Monday, May 21, 2012

China Memories

Don's China exploration commenced in 1979

Dear Jeanne, Tim, and McGirk family,

So sorry to hear the very sad news of Don's passing on Wednesday morning (May 9), that would be very hard for Jeanne for they had depended on each other so much, a very fun and caring couple.
 (I am an engineer, the way I write is much like the way I talk, nothing beautiful, but to convey the point I wish to make).

 I came to know them in 1980 when I began to be involved in developing Texaco/Chevron's China operation, and Don was my most close mentor. Don was straight forward, to the point, very much like a marine in action. Those were  fun years working with Don together, and sometimes Jeanne showed up to help too -  truly  teamwork in action. We were successful to secure the 1st ever PSC (Production Sharing Contract) between China and foreign companies. The PSC was signed in Beijing before Xmas 1983, and Don retired a couple days later at a farewell party hosted by then Texaco CEO Al DeCrane at the beautiful Regent Hotel in Hong Kong.

In 1980, Texaco and Chevron were helping the Chinese to develop an onshore oil field in southern Manchuria through the application of steam injection. Don and I were a part of a small team to make the field trip just before Xmas to gather data and information. We shipped a Xerox copier, the top line machine available at the time. We assembled the machine together, the drum was turning but failed to produce copy! We checked here and there, we the team members, the ex-marine, the top geologist, the sensible engineer, just not able to make the Xerox to work, so we have to copy the information page by page, and map by map, by hand, with a lot of help from the Chinese of course, all worked very hard day after day for about two weeks in the unheated warehouse in the oil field, Don was fortunate to have the thermal underwear picked up by Jeanne at Macy (thought it was in red color, we all had a good laugh! for her choice and taste) when the team met in Chevron's office in San Francisco to prepare for the field trip. Later on we found out it was a simple matter to make the copier to work, we just failed to have the magic touch!  

Don, my dear friend and mentor, Don's long years with Texaco were full of excitement, success and satisfaction wherever he was working, from  Colombia, Venezuela, and in the Amazon jungle in  South America, to Spain and the UK North Sea, then to South China Sea in the Asian Pacific. I tend to think that Don had the ability to smell where to tap the oil reservoirs onshore or offshore. In fact, Texaco had picked the best block offered by the Chinese in the 1st offshore bidding round and we soon made the 1st commercial discovery in the South China Sea in 1985, the Huizhou Oil Field, producing since 1989. One place Don would love to visit is the Tarim Basin in Xinjiang in the remote Northwestern part of China, its vast desert is the Texas size! I could only tell him about it when Texaco/Chevron/Agip began to explore there in the 1990's.

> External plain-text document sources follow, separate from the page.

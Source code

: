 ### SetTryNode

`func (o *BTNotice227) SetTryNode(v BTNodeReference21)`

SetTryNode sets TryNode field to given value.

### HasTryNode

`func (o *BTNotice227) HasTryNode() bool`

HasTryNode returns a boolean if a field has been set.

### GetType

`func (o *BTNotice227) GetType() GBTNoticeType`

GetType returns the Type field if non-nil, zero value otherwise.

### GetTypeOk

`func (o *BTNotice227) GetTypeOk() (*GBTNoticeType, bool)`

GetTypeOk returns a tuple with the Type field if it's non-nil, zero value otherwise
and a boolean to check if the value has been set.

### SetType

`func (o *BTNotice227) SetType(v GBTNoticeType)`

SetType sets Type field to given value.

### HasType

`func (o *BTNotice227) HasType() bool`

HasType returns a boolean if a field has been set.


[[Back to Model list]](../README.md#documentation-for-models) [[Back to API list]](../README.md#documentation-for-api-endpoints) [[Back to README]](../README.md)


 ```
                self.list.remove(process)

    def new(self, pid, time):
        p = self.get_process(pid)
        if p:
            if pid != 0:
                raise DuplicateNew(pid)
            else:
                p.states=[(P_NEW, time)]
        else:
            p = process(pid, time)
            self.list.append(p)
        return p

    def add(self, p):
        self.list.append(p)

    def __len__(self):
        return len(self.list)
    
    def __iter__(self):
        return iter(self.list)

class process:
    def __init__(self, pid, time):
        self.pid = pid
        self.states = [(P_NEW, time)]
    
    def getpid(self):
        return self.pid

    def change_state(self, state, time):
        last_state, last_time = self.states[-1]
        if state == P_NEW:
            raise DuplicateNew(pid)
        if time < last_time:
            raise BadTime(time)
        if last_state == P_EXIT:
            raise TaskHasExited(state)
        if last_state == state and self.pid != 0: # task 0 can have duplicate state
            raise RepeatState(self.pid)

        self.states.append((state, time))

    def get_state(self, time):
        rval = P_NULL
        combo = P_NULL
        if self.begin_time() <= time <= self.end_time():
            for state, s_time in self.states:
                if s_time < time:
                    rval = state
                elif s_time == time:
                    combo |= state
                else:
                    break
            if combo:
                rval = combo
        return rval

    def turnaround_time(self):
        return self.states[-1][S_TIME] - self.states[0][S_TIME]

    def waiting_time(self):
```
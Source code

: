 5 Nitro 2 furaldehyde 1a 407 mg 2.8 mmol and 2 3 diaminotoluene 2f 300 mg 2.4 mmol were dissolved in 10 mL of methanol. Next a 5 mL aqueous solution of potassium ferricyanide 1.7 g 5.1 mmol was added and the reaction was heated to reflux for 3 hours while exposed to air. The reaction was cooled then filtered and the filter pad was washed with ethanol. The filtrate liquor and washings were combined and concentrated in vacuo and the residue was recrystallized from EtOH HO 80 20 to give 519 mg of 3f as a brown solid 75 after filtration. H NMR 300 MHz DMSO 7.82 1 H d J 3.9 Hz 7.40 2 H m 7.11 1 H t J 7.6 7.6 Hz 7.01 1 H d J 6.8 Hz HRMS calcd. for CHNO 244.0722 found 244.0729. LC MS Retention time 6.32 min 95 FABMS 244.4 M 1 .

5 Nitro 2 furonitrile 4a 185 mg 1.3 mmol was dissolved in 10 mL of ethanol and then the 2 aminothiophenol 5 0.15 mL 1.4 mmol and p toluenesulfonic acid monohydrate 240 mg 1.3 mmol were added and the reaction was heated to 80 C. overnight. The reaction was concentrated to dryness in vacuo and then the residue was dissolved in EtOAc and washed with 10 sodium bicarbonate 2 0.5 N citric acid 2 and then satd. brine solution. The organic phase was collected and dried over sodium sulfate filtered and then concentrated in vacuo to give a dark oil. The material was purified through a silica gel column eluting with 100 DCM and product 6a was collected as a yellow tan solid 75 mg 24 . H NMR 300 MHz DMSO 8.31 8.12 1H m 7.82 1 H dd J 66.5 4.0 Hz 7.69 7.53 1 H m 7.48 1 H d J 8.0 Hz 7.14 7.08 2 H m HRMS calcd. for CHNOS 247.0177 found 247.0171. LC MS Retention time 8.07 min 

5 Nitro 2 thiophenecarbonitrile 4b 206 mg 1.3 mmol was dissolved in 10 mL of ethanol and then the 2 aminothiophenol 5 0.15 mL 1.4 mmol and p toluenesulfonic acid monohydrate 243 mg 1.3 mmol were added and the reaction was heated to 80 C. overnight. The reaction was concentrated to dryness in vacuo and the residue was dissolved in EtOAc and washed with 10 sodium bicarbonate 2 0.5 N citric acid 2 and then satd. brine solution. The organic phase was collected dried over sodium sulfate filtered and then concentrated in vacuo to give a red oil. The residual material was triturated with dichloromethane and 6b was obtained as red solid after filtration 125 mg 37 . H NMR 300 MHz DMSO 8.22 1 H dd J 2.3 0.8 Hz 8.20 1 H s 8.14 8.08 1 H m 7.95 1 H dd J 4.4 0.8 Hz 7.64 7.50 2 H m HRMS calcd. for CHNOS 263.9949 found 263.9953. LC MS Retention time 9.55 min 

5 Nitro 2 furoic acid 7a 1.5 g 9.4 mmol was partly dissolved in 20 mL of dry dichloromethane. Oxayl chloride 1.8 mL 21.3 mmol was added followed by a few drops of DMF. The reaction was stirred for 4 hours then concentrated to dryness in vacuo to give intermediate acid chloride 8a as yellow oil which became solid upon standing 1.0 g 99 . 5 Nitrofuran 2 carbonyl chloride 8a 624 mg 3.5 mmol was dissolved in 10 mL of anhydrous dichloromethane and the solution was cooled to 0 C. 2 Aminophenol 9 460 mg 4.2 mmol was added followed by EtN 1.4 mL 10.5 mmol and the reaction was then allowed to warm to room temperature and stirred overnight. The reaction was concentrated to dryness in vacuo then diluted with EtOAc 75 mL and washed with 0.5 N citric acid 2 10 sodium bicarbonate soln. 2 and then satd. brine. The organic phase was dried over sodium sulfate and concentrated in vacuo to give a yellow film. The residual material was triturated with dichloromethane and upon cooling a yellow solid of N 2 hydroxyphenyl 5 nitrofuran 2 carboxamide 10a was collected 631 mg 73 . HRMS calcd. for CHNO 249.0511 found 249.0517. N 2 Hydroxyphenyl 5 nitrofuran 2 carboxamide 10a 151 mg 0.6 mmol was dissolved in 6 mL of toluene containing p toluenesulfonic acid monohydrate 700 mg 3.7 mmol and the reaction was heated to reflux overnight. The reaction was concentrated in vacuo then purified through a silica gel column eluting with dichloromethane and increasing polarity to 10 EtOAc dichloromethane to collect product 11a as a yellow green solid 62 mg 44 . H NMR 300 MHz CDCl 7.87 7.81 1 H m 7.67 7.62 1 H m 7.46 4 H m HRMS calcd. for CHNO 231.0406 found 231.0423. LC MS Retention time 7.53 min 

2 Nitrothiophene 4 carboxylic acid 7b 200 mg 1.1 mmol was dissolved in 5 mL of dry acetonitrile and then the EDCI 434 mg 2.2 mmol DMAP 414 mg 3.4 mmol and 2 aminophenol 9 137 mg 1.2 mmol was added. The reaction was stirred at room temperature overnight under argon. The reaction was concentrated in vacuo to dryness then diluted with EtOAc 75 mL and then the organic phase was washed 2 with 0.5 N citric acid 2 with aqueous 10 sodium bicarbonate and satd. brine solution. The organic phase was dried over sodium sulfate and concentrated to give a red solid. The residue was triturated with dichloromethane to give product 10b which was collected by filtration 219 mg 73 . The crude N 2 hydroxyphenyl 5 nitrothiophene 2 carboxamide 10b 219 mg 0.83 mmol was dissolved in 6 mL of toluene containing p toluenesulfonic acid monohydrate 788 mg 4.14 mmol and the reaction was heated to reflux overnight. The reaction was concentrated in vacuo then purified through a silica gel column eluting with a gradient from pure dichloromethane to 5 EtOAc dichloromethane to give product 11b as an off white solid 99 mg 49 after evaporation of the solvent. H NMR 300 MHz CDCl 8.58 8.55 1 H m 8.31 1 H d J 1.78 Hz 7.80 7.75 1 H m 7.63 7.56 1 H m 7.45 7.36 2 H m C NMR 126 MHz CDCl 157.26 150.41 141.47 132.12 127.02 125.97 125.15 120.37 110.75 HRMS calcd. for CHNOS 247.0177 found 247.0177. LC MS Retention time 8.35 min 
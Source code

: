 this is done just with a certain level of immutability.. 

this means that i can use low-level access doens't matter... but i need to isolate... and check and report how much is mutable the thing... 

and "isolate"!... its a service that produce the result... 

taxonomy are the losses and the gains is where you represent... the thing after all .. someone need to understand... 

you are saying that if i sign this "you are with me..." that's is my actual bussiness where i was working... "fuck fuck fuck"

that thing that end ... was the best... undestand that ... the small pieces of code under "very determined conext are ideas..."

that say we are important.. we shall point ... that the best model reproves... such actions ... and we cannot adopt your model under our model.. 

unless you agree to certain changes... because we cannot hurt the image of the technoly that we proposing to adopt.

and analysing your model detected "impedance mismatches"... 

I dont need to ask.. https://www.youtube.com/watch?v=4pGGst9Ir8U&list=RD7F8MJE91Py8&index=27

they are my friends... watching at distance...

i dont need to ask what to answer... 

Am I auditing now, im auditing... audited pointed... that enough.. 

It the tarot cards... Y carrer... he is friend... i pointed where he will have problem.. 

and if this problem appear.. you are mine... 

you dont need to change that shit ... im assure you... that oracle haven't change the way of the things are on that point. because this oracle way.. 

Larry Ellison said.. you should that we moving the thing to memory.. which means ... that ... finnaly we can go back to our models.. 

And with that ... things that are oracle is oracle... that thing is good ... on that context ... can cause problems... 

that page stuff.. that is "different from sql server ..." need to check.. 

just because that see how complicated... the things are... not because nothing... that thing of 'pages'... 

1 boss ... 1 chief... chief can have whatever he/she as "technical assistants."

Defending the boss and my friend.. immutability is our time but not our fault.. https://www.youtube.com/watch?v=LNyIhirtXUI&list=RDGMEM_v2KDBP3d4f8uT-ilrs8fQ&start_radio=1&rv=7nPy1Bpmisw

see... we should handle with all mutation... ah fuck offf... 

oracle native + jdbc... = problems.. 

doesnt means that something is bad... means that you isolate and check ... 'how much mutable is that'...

Following Don's retirement from Texaco, we stayed in touch by phone calls or visits. We visited Don and Jeanne at their apartment at Sloane Square in London. One time I went from New York to London for Jeanne's birthday, After they moved back to Santa Cruz, we visited them several times, and began to note Don's slowing and failing health with time. We were able to engage our friends David and Florence Kuo who live in Scotts Valley to keep an eye on the well being of Don and Jeanne. Eventually, they come to an arrangement for Florence to send nurses for home care when needed.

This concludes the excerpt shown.